Chapter Text
One’s wings started developing first. He never said a word about it- the others probably wouldn’t even have known if it was for the way his down feathers started coming out in clumps, leaving trails wherever he went.
Six had picked up a pile of the small yellow feathers and presented them to Grace with a frown. “I think One’s sick,” he had said, and Grace just laughed, gathering all the children to explain what the sudden molting meant.
“Your wings have been developing all along,” Grace explained with a smile, “but around this age, the process speeds up, shedding the remains of your childhood plumage and replacing it with your adult feathers. This usually completes within a year.”
“Is it painful?” Seven asked softly.
“The old feathers falling out is painless, but as new flight feathers start to grow in, it can get uncomfortable. It’s just like any other molt, but a bit longer ”
Everyone turned to One, who now sat with a grimace and his patchy wings pulled close to his body.

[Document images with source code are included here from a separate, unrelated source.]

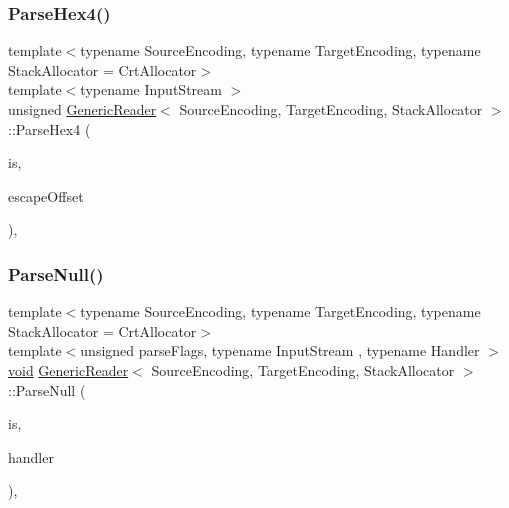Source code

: \subsubsection{\texorpdfstring{Parse\+Hex4()}{ParseHex4()}}
{\footnotesize\ttfamily template$<$typename Source\+Encoding, typename Target\+Encoding, typename Stack\+Allocator = Crt\+Allocator$>$ \\
template$<$typename Input\+Stream $>$ \\
unsigned \hyperlink{classGenericReader}{Generic\+Reader}$<$ Source\+Encoding, Target\+Encoding, Stack\+Allocator $>$\+::Parse\+Hex4 (\begin{DoxyParamCaption}\item[{Input\+Stream \&}]{is,  }\item[{size\+\_\+t}]{escape\+Offset }\end{DoxyParamCaption})\hspace{0.3cm}{\ttfamily [inline]}, {\ttfamily [private]}}

\mbox{\label{classGenericReader_ae624956124c98a85d23decd86a406a0b}} 
\subsubsection{\texorpdfstring{Parse\+Null()}{ParseNull()}}
{\footnotesize\ttfamily template$<$typename Source\+Encoding, typename Target\+Encoding, typename Stack\+Allocator = Crt\+Allocator$>$ \\
template$<$unsigned parse\+Flags, typename Input\+Stream , typename Handler $>$ \\
\hyperlink{imgui__impl__opengl3__loader_8h_ac668e7cffd9e2e9cfee428b9b2f34fa7}{void} \hyperlink{classGenericReader}{Generic\+Reader}$<$ Source\+Encoding, Target\+Encoding, Stack\+Allocator $>$\+::Parse\+Null (\begin{DoxyParamCaption}\item[{Input\+Stream \&}]{is,  }\item[{Handler \&}]{handler }\end{DoxyParamCaption})\hspace{0.3cm}{\ttfamily [inline]}, {\ttfamily [private]}}

\mbox{\label{classGenericReader_a2447207fde31185e2bb8fbf1250b72e0}}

“Well, One?” Two started snarkily, managing to not trip over his words. “Does it hurt?”
One got up and walked away, not giving it a response.
(Later, after One became Luther, and his wings finished developing, the teasing of his childhood would be forgotten- after all, everyone usually opted to stare in stunned silence at his shimmering primaries.)
Learning to fly turned out to be a totally different story. He found himself comparing it to learning how to walk- it wasn’t hard, mostly instinct, and he got the hang of it pretty quickly, but he was wobbly at first. Plus, it was pretty embarrassing when he flapped his wings and generated no lift.
“Number One, you’ve got to push off the ground with your feet,” Reginald scolded, watching from the sidelines. “Don’t rely on just wingpower to take off. Your legs are just as crucial.”
One nodded and tried again.
“A lovely golden eagle,” Pogo had classified him as. Luther wore the title with pride, right under ‘Number One.’
Even so, he wasn’t showy with his wings, seeing them as just a convenient tool rather than something to be admired. He was strong enough that he could fly while carrying two others, which often resulted in his siblings (Klaus, mostly) grabbing onto his shoulders and hitching a ride from the ground to the rooftop.
Then Ben died. And the Academy disbanded.
Luther continued with his work.
He continued putting on the domino mask and going out on mission for Reginald, never once hesitating or questioning anything. It was in a situation like that, one where Reginald underestimated the danger (or, perhaps, overestimated Luther’s capability to handle it on his own), and the eagle came back covered in wounds, feathers missing in places.
The worst part of becoming… whatever is was he became, Luther discovered, was losing the ability to fly.
A lot of factors contributed to that factor- the sudden shift in body shape and size, mainly. His wings were large, but not scaled to that.
He never stopped training, but he did it less now. Everytime he did, he’d get distracted staring out the window, or just up. Up at the sky, the blue sky. He missed it. He missed the feeling of the air rushing past his feathers, the adrenaline of a dive that went closer to the ground than strictly necessary, just the joy of soaring over the city.
He had never realized just how much he loved flight- how much he took it for granted- until he lost it.
It was worse on the moon, Luther noted, the longing to be flying. But at least the low gravity allowed himself to have the illusion of fluttering through the air.
It was never the same.
Eventually, maybe he’d stop having the burning, aching- that yearning for flight.